··· Exercise material

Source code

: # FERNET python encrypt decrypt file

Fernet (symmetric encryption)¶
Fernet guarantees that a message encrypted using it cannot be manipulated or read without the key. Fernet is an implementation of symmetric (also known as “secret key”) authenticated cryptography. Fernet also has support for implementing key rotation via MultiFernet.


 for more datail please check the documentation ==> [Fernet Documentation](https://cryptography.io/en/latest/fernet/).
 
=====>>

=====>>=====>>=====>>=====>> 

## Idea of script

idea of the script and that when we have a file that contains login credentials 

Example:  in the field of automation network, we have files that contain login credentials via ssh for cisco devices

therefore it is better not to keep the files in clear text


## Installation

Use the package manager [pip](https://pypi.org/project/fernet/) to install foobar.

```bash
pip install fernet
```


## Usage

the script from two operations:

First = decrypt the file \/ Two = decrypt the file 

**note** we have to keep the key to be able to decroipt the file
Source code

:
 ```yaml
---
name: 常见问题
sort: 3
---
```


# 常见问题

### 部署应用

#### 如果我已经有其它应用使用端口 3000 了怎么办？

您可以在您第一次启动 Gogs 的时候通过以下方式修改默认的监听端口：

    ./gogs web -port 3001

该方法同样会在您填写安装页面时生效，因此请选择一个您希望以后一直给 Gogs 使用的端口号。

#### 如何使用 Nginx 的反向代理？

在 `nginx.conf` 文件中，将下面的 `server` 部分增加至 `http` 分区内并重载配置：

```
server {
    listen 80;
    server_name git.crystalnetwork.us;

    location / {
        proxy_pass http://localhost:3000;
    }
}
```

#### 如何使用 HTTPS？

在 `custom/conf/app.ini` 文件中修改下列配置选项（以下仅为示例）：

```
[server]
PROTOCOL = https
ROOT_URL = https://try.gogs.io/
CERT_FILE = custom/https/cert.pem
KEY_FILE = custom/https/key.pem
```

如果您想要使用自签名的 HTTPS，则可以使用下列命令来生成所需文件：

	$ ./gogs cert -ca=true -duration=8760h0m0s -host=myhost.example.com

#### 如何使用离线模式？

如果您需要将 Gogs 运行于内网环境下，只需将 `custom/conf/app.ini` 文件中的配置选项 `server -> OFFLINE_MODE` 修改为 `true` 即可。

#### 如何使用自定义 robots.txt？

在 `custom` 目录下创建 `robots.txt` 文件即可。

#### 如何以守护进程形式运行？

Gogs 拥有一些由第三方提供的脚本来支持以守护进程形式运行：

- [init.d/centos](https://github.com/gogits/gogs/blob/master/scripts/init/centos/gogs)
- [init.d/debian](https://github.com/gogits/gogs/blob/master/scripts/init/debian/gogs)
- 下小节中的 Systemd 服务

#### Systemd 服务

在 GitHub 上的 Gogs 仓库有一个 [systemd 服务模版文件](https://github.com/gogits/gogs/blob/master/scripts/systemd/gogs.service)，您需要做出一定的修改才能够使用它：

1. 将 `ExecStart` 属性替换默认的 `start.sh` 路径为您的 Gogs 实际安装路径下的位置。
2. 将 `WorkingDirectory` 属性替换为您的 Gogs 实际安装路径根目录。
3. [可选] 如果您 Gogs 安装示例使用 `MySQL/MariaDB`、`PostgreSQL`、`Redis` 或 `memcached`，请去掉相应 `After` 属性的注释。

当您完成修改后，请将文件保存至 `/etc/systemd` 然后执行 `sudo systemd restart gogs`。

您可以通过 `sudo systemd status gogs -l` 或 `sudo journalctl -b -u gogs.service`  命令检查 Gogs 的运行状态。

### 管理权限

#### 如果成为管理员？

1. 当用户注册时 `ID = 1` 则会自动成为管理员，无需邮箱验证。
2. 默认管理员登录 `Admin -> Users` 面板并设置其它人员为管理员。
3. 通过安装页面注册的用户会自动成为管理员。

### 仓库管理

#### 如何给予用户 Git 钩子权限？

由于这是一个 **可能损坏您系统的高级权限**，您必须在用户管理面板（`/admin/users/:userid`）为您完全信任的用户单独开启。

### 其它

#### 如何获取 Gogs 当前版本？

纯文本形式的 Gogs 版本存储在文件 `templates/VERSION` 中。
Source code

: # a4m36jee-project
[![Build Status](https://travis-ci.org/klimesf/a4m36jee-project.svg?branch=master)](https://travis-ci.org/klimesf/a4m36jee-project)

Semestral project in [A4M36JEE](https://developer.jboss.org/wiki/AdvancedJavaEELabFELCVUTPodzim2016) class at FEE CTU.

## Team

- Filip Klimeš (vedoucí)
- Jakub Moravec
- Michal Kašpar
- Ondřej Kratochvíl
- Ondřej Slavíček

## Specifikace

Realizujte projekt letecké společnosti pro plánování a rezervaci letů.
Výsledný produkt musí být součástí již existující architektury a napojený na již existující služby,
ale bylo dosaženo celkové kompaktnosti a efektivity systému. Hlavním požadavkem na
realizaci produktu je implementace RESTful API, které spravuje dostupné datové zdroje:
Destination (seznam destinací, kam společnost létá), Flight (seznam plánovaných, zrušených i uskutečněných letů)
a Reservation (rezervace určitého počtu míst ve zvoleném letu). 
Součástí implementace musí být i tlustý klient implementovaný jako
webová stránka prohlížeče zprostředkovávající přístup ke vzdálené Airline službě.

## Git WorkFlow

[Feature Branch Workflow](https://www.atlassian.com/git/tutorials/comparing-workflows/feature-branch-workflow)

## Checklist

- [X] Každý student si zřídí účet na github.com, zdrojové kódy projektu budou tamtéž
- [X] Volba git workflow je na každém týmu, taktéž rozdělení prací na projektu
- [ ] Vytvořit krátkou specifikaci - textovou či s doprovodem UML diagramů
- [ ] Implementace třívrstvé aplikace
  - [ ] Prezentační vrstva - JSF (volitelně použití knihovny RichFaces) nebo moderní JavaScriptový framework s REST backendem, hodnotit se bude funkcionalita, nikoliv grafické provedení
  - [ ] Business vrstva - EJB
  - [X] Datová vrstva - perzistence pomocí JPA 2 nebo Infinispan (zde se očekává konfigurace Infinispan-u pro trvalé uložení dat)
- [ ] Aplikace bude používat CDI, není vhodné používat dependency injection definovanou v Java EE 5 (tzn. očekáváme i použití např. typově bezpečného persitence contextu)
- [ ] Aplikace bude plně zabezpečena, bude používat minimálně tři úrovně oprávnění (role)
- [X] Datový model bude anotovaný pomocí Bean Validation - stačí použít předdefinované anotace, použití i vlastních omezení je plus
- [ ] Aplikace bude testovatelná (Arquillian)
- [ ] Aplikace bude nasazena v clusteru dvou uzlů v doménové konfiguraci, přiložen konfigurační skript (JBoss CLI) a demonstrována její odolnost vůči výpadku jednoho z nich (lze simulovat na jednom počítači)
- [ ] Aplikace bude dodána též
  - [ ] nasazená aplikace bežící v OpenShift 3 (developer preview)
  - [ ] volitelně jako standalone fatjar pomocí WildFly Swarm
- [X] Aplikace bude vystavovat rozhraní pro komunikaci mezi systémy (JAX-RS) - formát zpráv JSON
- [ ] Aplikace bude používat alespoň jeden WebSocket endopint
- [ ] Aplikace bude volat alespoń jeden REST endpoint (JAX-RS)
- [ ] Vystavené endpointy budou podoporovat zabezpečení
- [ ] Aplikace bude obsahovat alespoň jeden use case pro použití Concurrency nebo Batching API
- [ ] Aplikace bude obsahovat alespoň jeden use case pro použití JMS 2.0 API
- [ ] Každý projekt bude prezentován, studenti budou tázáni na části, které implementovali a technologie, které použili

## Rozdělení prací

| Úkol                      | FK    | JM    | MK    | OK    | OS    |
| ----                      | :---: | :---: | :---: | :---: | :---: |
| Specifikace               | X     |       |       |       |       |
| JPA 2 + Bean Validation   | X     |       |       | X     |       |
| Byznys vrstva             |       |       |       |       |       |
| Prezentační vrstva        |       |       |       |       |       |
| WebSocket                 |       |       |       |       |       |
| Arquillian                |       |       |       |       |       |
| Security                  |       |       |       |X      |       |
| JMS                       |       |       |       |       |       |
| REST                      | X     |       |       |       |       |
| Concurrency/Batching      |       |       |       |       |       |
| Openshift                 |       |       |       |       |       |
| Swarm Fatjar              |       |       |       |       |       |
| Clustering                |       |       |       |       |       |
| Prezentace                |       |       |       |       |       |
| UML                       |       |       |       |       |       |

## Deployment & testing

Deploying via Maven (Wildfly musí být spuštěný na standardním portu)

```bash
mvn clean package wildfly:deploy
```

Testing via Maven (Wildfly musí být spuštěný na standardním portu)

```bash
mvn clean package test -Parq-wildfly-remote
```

······

= Work request =
With the line that has "Semestral project in" as the first and the line that has "- [X] Datová" as the last, repeat exactly that run of lines above and no more.

= Response to the exercise =
Semestral project in [A4M36JEE](https://developer.jboss.org/wiki/AdvancedJavaEELabFELCVUTPodzim2016) class at FEE CTU.

## Team

- Filip Klimeš (vedoucí)
- Jakub Moravec
- Michal Kašpar
- Ondřej Kratochvíl
- Ondřej Slavíček

## Specifikace

Realizujte projekt letecké společnosti pro plánování a rezervaci letů.
Výsledný produkt musí být součástí již existující architektury a napojený na již existující služby,
ale bylo dosaženo celkové kompaktnosti a efektivity systému. Hlavním požadavkem na
realizaci produktu je implementace RESTful API, které spravuje dostupné datové zdroje:
Destination (seznam destinací, kam společnost létá), Flight (seznam plánovaných, zrušených i uskutečněných letů)
a Reservation (rezervace určitého počtu míst ve zvoleném letu). 
Součástí implementace musí být i tlustý klient implementovaný jako
webová stránka prohlížeče zprostředkovávající přístup ke vzdálené Airline službě.

## Git WorkFlow

[Feature Branch Workflow](https://www.atlassian.com/git/tutorials/comparing-workflows/feature-branch-workflow)

## Checklist

- [X] Každý student si zřídí účet na github.com, zdrojové kódy projektu budou tamtéž
- [X] Volba git workflow je na každém týmu, taktéž rozdělení prací na projektu
- [ ] Vytvořit krátkou specifikaci - textovou či s doprovodem UML diagramů
- [ ] Implementace třívrstvé aplikace
  - [ ] Prezentační vrstva - JSF (volitelně použití knihovny RichFaces) nebo moderní JavaScriptový framework s REST backendem, hodnotit se bude funkcionalita, nikoliv grafické provedení
  - [ ] Business vrstva - EJB
  - [X] Datová vrstva - perzistence pomocí JPA 2 nebo Infinispan (zde se očekává konfigurace Infinispan-u pro trvalé uložení dat)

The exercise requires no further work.